Since taking over his family’s vineyards in 2004, Nino has charted his own course, working organically, championing Sicily’s native grapes, and crafting single-vineyard bottlings that highlight the true potential of his corner of Western Sicily.
Over the years, he has pieced together twenty hectares of vines scattered along the coastline north and south of Marsala. Tireless in his work, he is often seen navigating the dunes in his battered Fiat, on his way to check the vines. Each parcel is farmed with respect for nature and an unwavering commitment to organics.
In the cellar, Nino’s philosophy is one of gentle stewardship, allowing the wine to move from vineyard to glass with as little intervention as possible. While most of his cuvées are bottled the year after harvest, in his parents’ garage he is also reviving the traditions of Marsala itself.
The results are wines with a striking sense of place. Bright, saline, and sun-soaked, they capture, in Nino’s own words, “the sea in a glass.”
From Nino’s youngest vines planted over sand, this is mostly Grillo, with a little Catarratto and a touch of Zibibbo in the mix. The grapes were fermented on the skins for just a day, before being pressed off to vats for a short rest. The result is a pretty and perfumed wine that takes you straight to the Sicilian seaside with its citrus, wildflowers, sea salt and brine. A wonderful aperitif that has a natural affinity with anything from the sea.
Grillo from a vineyard which sits on a sand dune, right by the Mediterranean. The grapes are picked around a month earlier than his regular Grillo to retain freshness, acidity and verve. They spend just a day on skins, followed by a short élevage in concrete. It was bottled the following April with no additions and is a little more open and fruit forward than usual, with delicate flavours of sea salt and lemon zest. Alongside some crudo, it makes for a remarkable apéritif.
From a young parcel of Zibibbo that grows on sandy soils. These grapes are fermented on skins for a couple of days before being pressed off to concrete. The aromas here take you straight to the island, heady with herbs, citrus and spice. It’s whistle clean on the palate, with lime-like acidity bringing serious refreshment. A complex wine that pairs so well with the region’s emblematic dish, pasta con le sarde.

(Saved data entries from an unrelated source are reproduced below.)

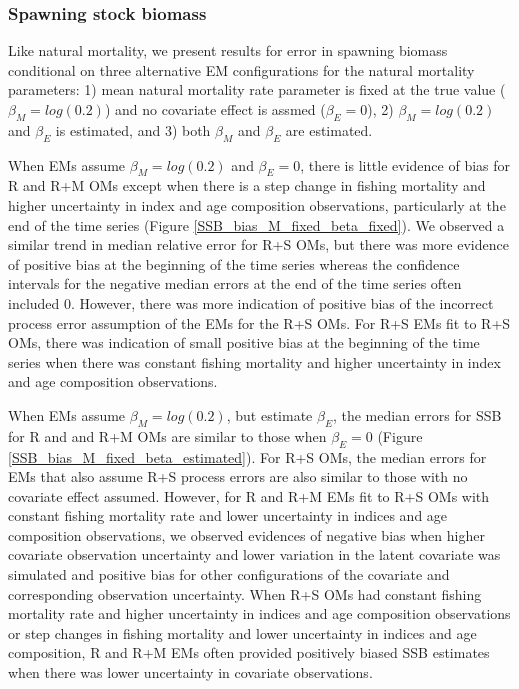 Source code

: \documentclass[
  12pt,
]{article}
\begin{document}
\hypertarget{spawning-stock-biomass}{%
\subsubsection*{Spawning stock biomass}\label{spawning-stock-biomass}}

Like natural mortality, we present results for error in spawning biomass conditional on three alternative EM configurations for the natural mortality parameters: 1) mean natural mortality rate parameter is fixed at the true value (\(\beta_M = log(0.2)\)) and no covariate effect is assmed (\(\beta_E = 0\)), 2) \(\beta_M = log(0.2)\) and \(\beta_E\) is estimated, and 3) both \(\beta_M\) and \(\beta_E\) are estimated.

When EMs assume \(\beta_M = log(0.2)\) and \(\beta_E = 0\), there is little evidence of bias for R and R+M OMs except when there is a step change in fishing mortality and higher uncertainty in index and age composition observations, particularly at the end of the time series (Figure \ref{SSB_bias_M_fixed_beta_fixed}). We observed a similar trend in median relative error for R+S OMs, but there was more evidence of positive bias at the beginning of the time series whereas the confidence intervals for the negative median errors at the end of the time series often included 0. However, there was more indication of positive bias of the incorrect process error assumption of the EMs for the R+S OMs. For R+S EMs fit to R+S OMs, there was indication of small positive bias at the beginning of the time series when there was constant fishing mortality and higher uncertainty in index and age composition observations.

When EMs assume \(\beta_M = log(0.2)\), but estimate \(\beta_E\), the median errors for SSB for R and and R+M OMs are similar to those when \(\beta_E = 0\) (Figure \ref{SSB_bias_M_fixed_beta_estimated}). For R+S OMs, the median errors for EMs that also assume R+S process errors are also similar to those with no covariate effect assumed. However, for R and R+M EMs fit to R+S OMs with constant fishing mortality rate and lower uncertainty in indices and age composition observations, we observed evidences of negative bias when higher covariate observation uncertainty and lower variation in the latent covariate was simulated and positive bias for other configurations of the covariate and corresponding observation uncertainty. When R+S OMs had constant fishing mortality rate and higher uncertainty in indices and age composition observations or step changes in fishing mortality and lower uncertainty in indices and age composition, R and R+M EMs often provided positively biased SSB estimates when there was lower uncertainty in covariate observations.
\end{document}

A beautiful expression of Catarratto from a forty year old vineyard planted just a few hundred metres from the Mediterranean over black volcanic soils. This spends two days on skins, before being pressed off to concrete. A beautiful shade of gold, this pairs ripe stone fruits with a pronounced smokiness from the land and a lick of salt from the sea. A wine with an incredible sense of place.
From an isolated plot of fifty year old bush vines handed down to him by his father. These are planted over red sand and terra rossa, just a kilometre from the sea. The wine spends two days on the skins before a fermentation in steel and ten months of élevage in concrete vats. This is as old-school as they come, a compact and powerful wine, with a distinctively nutty, saline character.